## [THE TASK]
The lines from the beginning of the records below through the one holding "### 3. Other Files Updated" are to be copied exactly; leave the pictures out.

## [PROVIDED INFORMATION]
------------------------
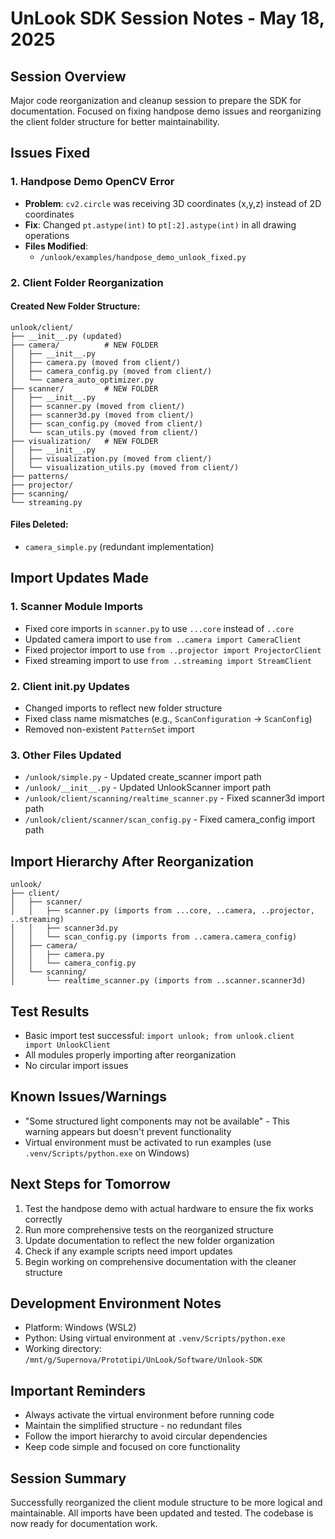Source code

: # UnLook SDK Session Notes - May 18, 2025

## Session Overview
Major code reorganization and cleanup session to prepare the SDK for documentation. Focused on fixing handpose demo issues and reorganizing the client folder structure for better maintainability.

## Issues Fixed

### 1. Handpose Demo OpenCV Error
- **Problem**: `cv2.circle` was receiving 3D coordinates (x,y,z) instead of 2D coordinates
- **Fix**: Changed `pt.astype(int)` to `pt[:2].astype(int)` in all drawing operations
- **Files Modified**: 
  - `/unlook/examples/handpose_demo_unlook_fixed.py`

### 2. Client Folder Reorganization

#### Created New Folder Structure:
```
unlook/client/
├── __init__.py (updated)
├── camera/          # NEW FOLDER
│   ├── __init__.py
│   ├── camera.py (moved from client/)
│   ├── camera_config.py (moved from client/)
│   └── camera_auto_optimizer.py
├── scanner/         # NEW FOLDER
│   ├── __init__.py
│   ├── scanner.py (moved from client/)
│   ├── scanner3d.py (moved from client/)
│   ├── scan_config.py (moved from client/)
│   └── scan_utils.py (moved from client/)
├── visualization/   # NEW FOLDER
│   ├── __init__.py
│   ├── visualization.py (moved from client/)
│   └── visualization_utils.py (moved from client/)
├── patterns/
├── projector/
├── scanning/
└── streaming.py
```

#### Files Deleted:
- `camera_simple.py` (redundant implementation)

## Import Updates Made

### 1. Scanner Module Imports
- Fixed core imports in `scanner.py` to use `...core` instead of `..core`
- Updated camera import to use `from ..camera import CameraClient`
- Fixed projector import to use `from ..projector import ProjectorClient`
- Fixed streaming import to use `from ..streaming import StreamClient`

### 2. Client __init__.py Updates
- Changed imports to reflect new folder structure
- Fixed class name mismatches (e.g., `ScanConfiguration` → `ScanConfig`)
- Removed non-existent `PatternSet` import

### 3. Other Files Updated
- `/unlook/simple.py` - Updated create_scanner import path
- `/unlook/__init__.py` - Updated UnlookScanner import path
- `/unlook/client/scanning/realtime_scanner.py` - Fixed scanner3d import path
- `/unlook/client/scanner/scan_config.py` - Fixed camera_config import path

## Import Hierarchy After Reorganization

```
unlook/
├── client/
│   ├── scanner/
│   │   ├── scanner.py (imports from ...core, ..camera, ..projector, ..streaming)
│   │   ├── scanner3d.py
│   │   └── scan_config.py (imports from ..camera.camera_config)
│   ├── camera/
│   │   ├── camera.py
│   │   └── camera_config.py
│   └── scanning/
│       └── realtime_scanner.py (imports from ..scanner.scanner3d)
```

## Test Results
- Basic import test successful: `import unlook; from unlook.client import UnlookClient`
- All modules properly importing after reorganization
- No circular import issues

## Known Issues/Warnings
- "Some structured light components may not be available" - This warning appears but doesn't prevent functionality
- Virtual environment must be activated to run examples (use `.venv/Scripts/python.exe` on Windows)

## Next Steps for Tomorrow
1. Test the handpose demo with actual hardware to ensure the fix works correctly
2. Run more comprehensive tests on the reorganized structure
3. Update documentation to reflect the new folder organization
4. Check if any example scripts need import updates
5. Begin working on comprehensive documentation with the cleaner structure

## Development Environment Notes
- Platform: Windows (WSL2)
- Python: Using virtual environment at `.venv/Scripts/python.exe`
- Working directory: `/mnt/g/Supernova/Prototipi/UnLook/Software/Unlook-SDK`

## Important Reminders
- Always activate the virtual environment before running code
- Maintain the simplified structure - no redundant files
- Follow the import hierarchy to avoid circular dependencies
- Keep code simple and focused on core functionality

## Session Summary
Successfully reorganized the client module structure to be more logical and maintainable. All imports have been updated and tested. The codebase is now ready for documentation work.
------------------------
## [ANSWER SPACE]
Source code

: # UnLook SDK Session Notes - May 18, 2025

## Session Overview
Major code reorganization and cleanup session to prepare the SDK for documentation. Focused on fixing handpose demo issues and reorganizing the client folder structure for better maintainability.

## Issues Fixed

### 1. Handpose Demo OpenCV Error
- **Problem**: `cv2.circle` was receiving 3D coordinates (x,y,z) instead of 2D coordinates
- **Fix**: Changed `pt.astype(int)` to `pt[:2].astype(int)` in all drawing operations
- **Files Modified**: 
  - `/unlook/examples/handpose_demo_unlook_fixed.py`

### 2. Client Folder Reorganization

#### Created New Folder Structure:
```
unlook/client/
├── __init__.py (updated)
├── camera/          # NEW FOLDER
│   ├── __init__.py
│   ├── camera.py (moved from client/)
│   ├── camera_config.py (moved from client/)
│   └── camera_auto_optimizer.py
├── scanner/         # NEW FOLDER
│   ├── __init__.py
│   ├── scanner.py (moved from client/)
│   ├── scanner3d.py (moved from client/)
│   ├── scan_config.py (moved from client/)
│   └── scan_utils.py (moved from client/)
├── visualization/   # NEW FOLDER
│   ├── __init__.py
│   ├── visualization.py (moved from client/)
│   └── visualization_utils.py (moved from client/)
├── patterns/
├── projector/
├── scanning/
└── streaming.py
```

#### Files Deleted:
- `camera_simple.py` (redundant implementation)

## Import Updates Made

### 1. Scanner Module Imports
- Fixed core imports in `scanner.py` to use `...core` instead of `..core`
- Updated camera import to use `from ..camera import CameraClient`
- Fixed projector import to use `from ..projector import ProjectorClient`
- Fixed streaming import to use `from ..streaming import StreamClient`

### 2. Client __init__.py Updates
- Changed imports to reflect new folder structure
- Fixed class name mismatches (e.g., `ScanConfiguration` → `ScanConfig`)
- Removed non-existent `PatternSet` import

### 3. Other Files Updated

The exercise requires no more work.